“A Polish city located about 124 miles (200 km) southwest of Warsaw, famed for Jasna Gora (Bright Mountain), the church containing a shrine with the icon of the Black Madonna of Czestochowa, revered all over Poland.
“The Jewish community in Czestochowa was founded in 1765 when it numbered 75. It grew to 500 by 1808, and fifty years later there were 3,000 Jews, forming a third of the total population. When World War II broke out, 28,500 Jews lived in the city. In the Czestochowa area, on the banks of the Warta River, there are rich deposits of ores, forming the basis for steelworks. Czestochowa became a wealthy industrial center in the nineteenth century with the construction of roads and railways in the area. Jews took an active part in all industries, as well as in banking, domestic and international trade, and crafts. A Jewish agricultural training farm and a trade school operated in Czestochowa during the interwar years, in addition to networks of religious and secular Jewish schools, as in most large Jewish communities in Poland.
“The Germans entered Czestochowa on Sunday, September 3, 1939, the third day of the war, and persecution of its Jews began at once. More than 300 Jews were killed on the following day, which became known as "Bloody Monday." On September 16 a Judenrat (Jewish Council) was formed, headed by Leon Kopinski. Confiscation of Jewish property and household effects, beatings, mockery, and degradation went on incessantly. In August 1940, 1,000 young Jews were rounded up and sent to the Ciechanow forced-labor camps. Very few survived.
‘A ghetto was established on April 9, 1941, by order of the Stadthauptmann (city commissioner), SS-Brigadiefuehrer Dr. Richard Wendler. It was located in the eastern, old part of the city and was sealed off on August 23. Some twenty thousand Jews from other cities (Lodz, Plock, Krakow) and villages were sent to the Czestochowa ghetto, which eventually held more than forty-eight thousand persons. The main places of work outside the ghetto were the German Metallurgie military factories on Krotka Street.
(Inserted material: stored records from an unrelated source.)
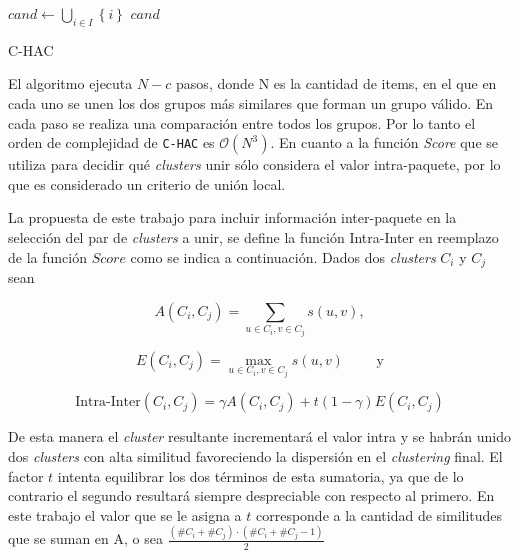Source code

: \begin{algorithm}[H]
\DontPrintSemicolon
\SetAlgoLined
	$cand \leftarrow \bigcup_{i \in I}\left\{i\right\}$\;
	\Return $cand$\;
\caption{C-HAC}\label{alg:C-HAC}
\end{algorithm}

El algoritmo ejecuta $N - c$ pasos, donde N es la cantidad de items, en el que en cada uno se unen los dos grupos más similares que forman un grupo válido. En cada paso se realiza una comparación entre todos los grupos. Por lo tanto el orden de complejidad de \texttt{C-HAC} es $\mathcal{O}(N^{3})$. En cuanto a la función \textit{Score} que se utiliza para decidir qué {\em clusters} unir sólo considera el valor intra-paquete, por lo que es considerado un criterio de unión local.

La propuesta de este trabajo para incluir información inter-paquete en la selección del par de {\em clusters} a unir, se define la función Intra-Inter en reemplazo de la función $Score$ como se indica a continuación. Dados dos {\em clusters} $C_i$ y $C_j$ sean

$$A(C_i,C_j) = \sum_{u \in C_i, v \in C_j}{s(u,v)},$$

$$E(C_i,C_j)=\max_{u \in C_i, v \in C_j}{s(u,v)} \qquad \mbox{ y}$$

$$\mbox{Intra-Inter}(C_i,C_j) = \gamma A(C_i,C_j) + t (1-\gamma) E(C_i,C_j)$$

De esta manera el {\em cluster} resultante incrementará el valor intra y se habrán unido dos {\em clusters} con alta similitud favoreciendo la dispersión en el {\em clustering} final. El factor $t$ intenta equilibrar los dos términos de esta sumatoria, ya que de lo contrario el segundo resultará siempre despreciable con respecto al primero. En este trabajo el valor que se le asigna a $t$ corresponde a la cantidad de similitudes que se suman en A, o sea $\frac{(\#C_i + \#C_j) \cdot (\#C_i + \#C_j - 1)}{2}$  

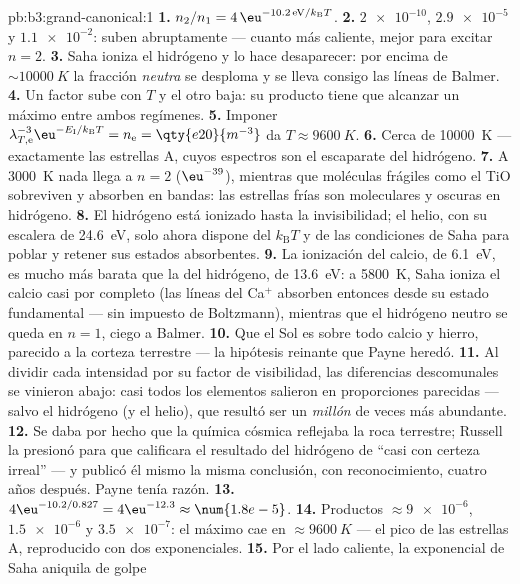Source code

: \begin{solution}{pb:b3:grand-canonical:1}
\textbf{1.} $n_2/n_1 = 4\,\eu^{-10.2\,\text{eV}/k_{\text{B}}T}$.
\textbf{2.} $\num{2e-10}$, $\num{2.9e-5}$ y $\num{1.1e-2}$: suben
abruptamente --- cuanto más caliente, mejor para excitar $n = 2$.
\textbf{3.} Saha ioniza el hidrógeno y lo hace desaparecer: por encima de
$\sim\qty{10000}{K}$ la fracción \emph{neutra} se desploma y se lleva
consigo las líneas de Balmer.
\textbf{4.} Un factor sube con $T$ y el otro baja: su
producto tiene que alcanzar un máximo entre ambos regímenes.
\textbf{5.} Imponer $\lambda_{T,\text{e}}^{-3}\eu^{-E_{\text{I}}/
k_{\text{B}}T} = n_{\text{e}} = \qty{e20}{m^{-3}}$ da $T
\approx \qty{9600}{K}$.
\textbf{6.} Cerca de \qty{10000}{K} --- exactamente las estrellas A, cuyos
espectros son el escaparate del hidrógeno.
\textbf{7.} A \qty{3000}{K} nada llega a $n = 2$
($\eu^{-39}$), mientras que moléculas frágiles como el TiO sobreviven y
absorben en bandas: las estrellas frías son moleculares y oscuras en
hidrógeno.
\textbf{8.} El hidrógeno está ionizado hasta la invisibilidad; el helio, con
su escalera de \qty{24.6}{eV}, solo ahora dispone del $k_{\text{B}}T$ y de
las condiciones de Saha para poblar y retener sus estados absorbentes.
\textbf{9.} La ionización del calcio, de \qty{6.1}{eV}, es mucho más barata
que la del hidrógeno, de \qty{13.6}{eV}: a \qty{5800}{K}, Saha ioniza
el calcio casi por completo (las líneas del Ca$^+$ absorben entonces desde su
estado fundamental --- sin impuesto de Boltzmann), mientras que el hidrógeno
neutro se queda en $n = 1$, ciego a Balmer.
\textbf{10.} Que el Sol es sobre todo calcio y hierro, parecido a
la corteza terrestre --- la hipótesis reinante que Payne heredó.
\textbf{11.} Al dividir cada intensidad por su factor de visibilidad,
las diferencias descomunales se vinieron abajo: casi todos los elementos
salieron en proporciones parecidas --- salvo el hidrógeno (y el helio), que
resultó ser un \emph{millón} de veces más abundante.
\textbf{12.} Se daba por hecho que la química cósmica reflejaba la roca
terrestre; Russell la presionó para que calificara el resultado del
hidrógeno de ``casi con certeza irreal'' --- y publicó él mismo la misma
conclusión, con reconocimiento, cuatro años después. Payne tenía razón.
\textbf{13.} $4\eu^{-10.2/0.827} = 4\eu^{-12.3} \approx
\num{1.8e-5}$.
\textbf{14.} Productos $\approx \num{9e-6}$, $\num{1.5e-6}$ y
$\num{3.5e-7}$: el máximo cae en $\approx\qty{9600}{K}$ --- el
pico de las estrellas A, reproducido con dos exponenciales.
\textbf{15.} Por el lado caliente, la exponencial de Saha aniquila de golpe

\end{solution}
“In preparation for the forthcoming liquidation of the ghetto, in May 1942 the Germans seized and killed the Jewish social, cultural, and political activists. Large-scale Aktionen began on September 22 and lasted until October 8. In each deportation, some eight thousand Jews were packed into sixty freight cars. A total of thirty-nine thousand Jews were sent in this way to the Treblinka extermination camp. Elderly people in the home for the aged and the children in the orphanage were killed on the spot. About two thousand Jews managed to escape or hide in the city.
“After the deportations, the northeastern part of the ghetto, called the "small ghetto," held some five thousand able-bodied Jews with skills or professions. On September 2, a privately owned German munitions factory (Apparatenbau) belonging to the HASAG network was established in the suburb of Stradom. This forced-labor camp existed for two years, and a total of three thousand Jews from Poland, Germany, and Austria passed through it. On January 16, 1945, a typhoid epidemic broke out the camp was closed, and the surviving inmates were deported to an unknown destination.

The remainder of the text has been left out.